> **EXERCISE DESCRIPTION**
Write out the data exactly, please, and omit the pictures.

[Saved entries]
____________

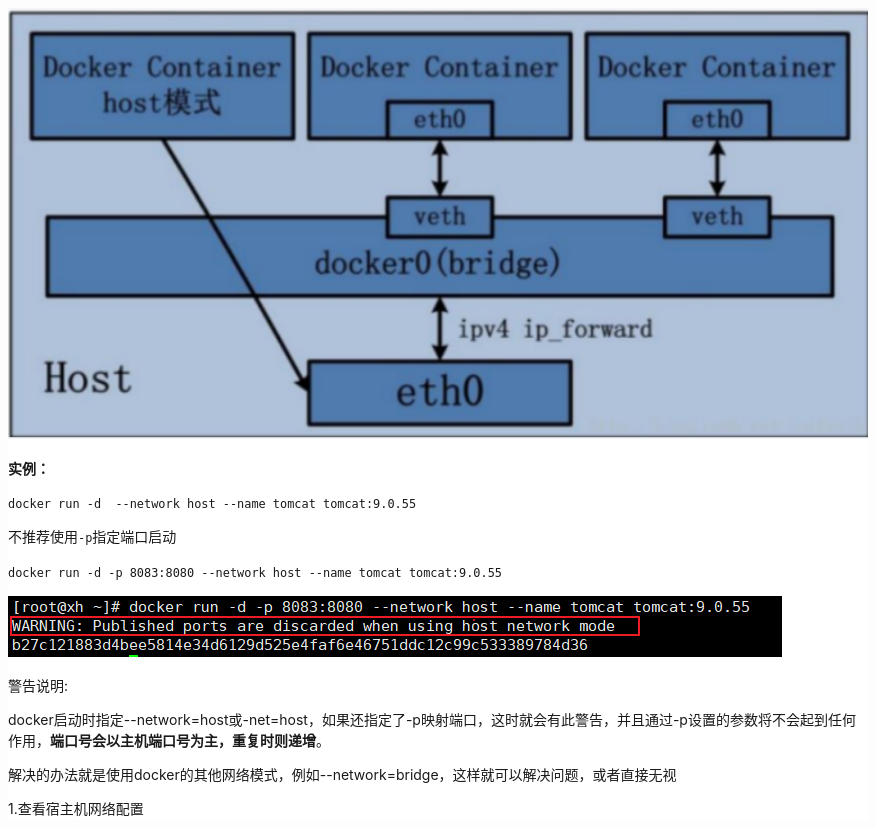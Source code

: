 ![image-20220721024433315](img.assets\image-20220721024433315.png)



**实例：**

```
docker run -d  --network host --name tomcat tomcat:9.0.55
```

不推荐使用`-p`指定端口启动

```
docker run -d -p 8083:8080 --network host --name tomcat tomcat:9.0.55
```

![image-20220721024925251](img.assets\image-20220721024925251.png)

警告说明:

docker启动时指定--network=host或-net=host，如果还指定了-p映射端口，这时就会有此警告，并且通过-p设置的参数将不会起到任何作用，**端口号会以主机端口号为主，重复时则递增**。

解决的办法就是使用docker的其他网络模式，例如--network=bridge，这样就可以解决问题，或者直接无视



1.查看宿主机网络配置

____________

> **ANSWER TO THIS TASK**
Source code

: ![image-20220721024433315](img.assets\image-20220721024433315.png)



**实例：**

```
docker run -d  --network host --name tomcat tomcat:9.0.55
```

不推荐使用`-p`指定端口启动

```
docker run -d -p 8083:8080 --network host --name tomcat tomcat:9.0.55
```

![image-20220721024925251](img.assets\image-20220721024925251.png)

警告说明:

docker启动时指定--network=host或-net=host，如果还指定了-p映射端口，这时就会有此警告，并且通过-p设置的参数将不会起到任何作用，**端口号会以主机端口号为主，重复时则递增**。

解决的办法就是使用docker的其他网络模式，例如--network=bridge，这样就可以解决问题，或者直接无视



1.查看宿主机网络配置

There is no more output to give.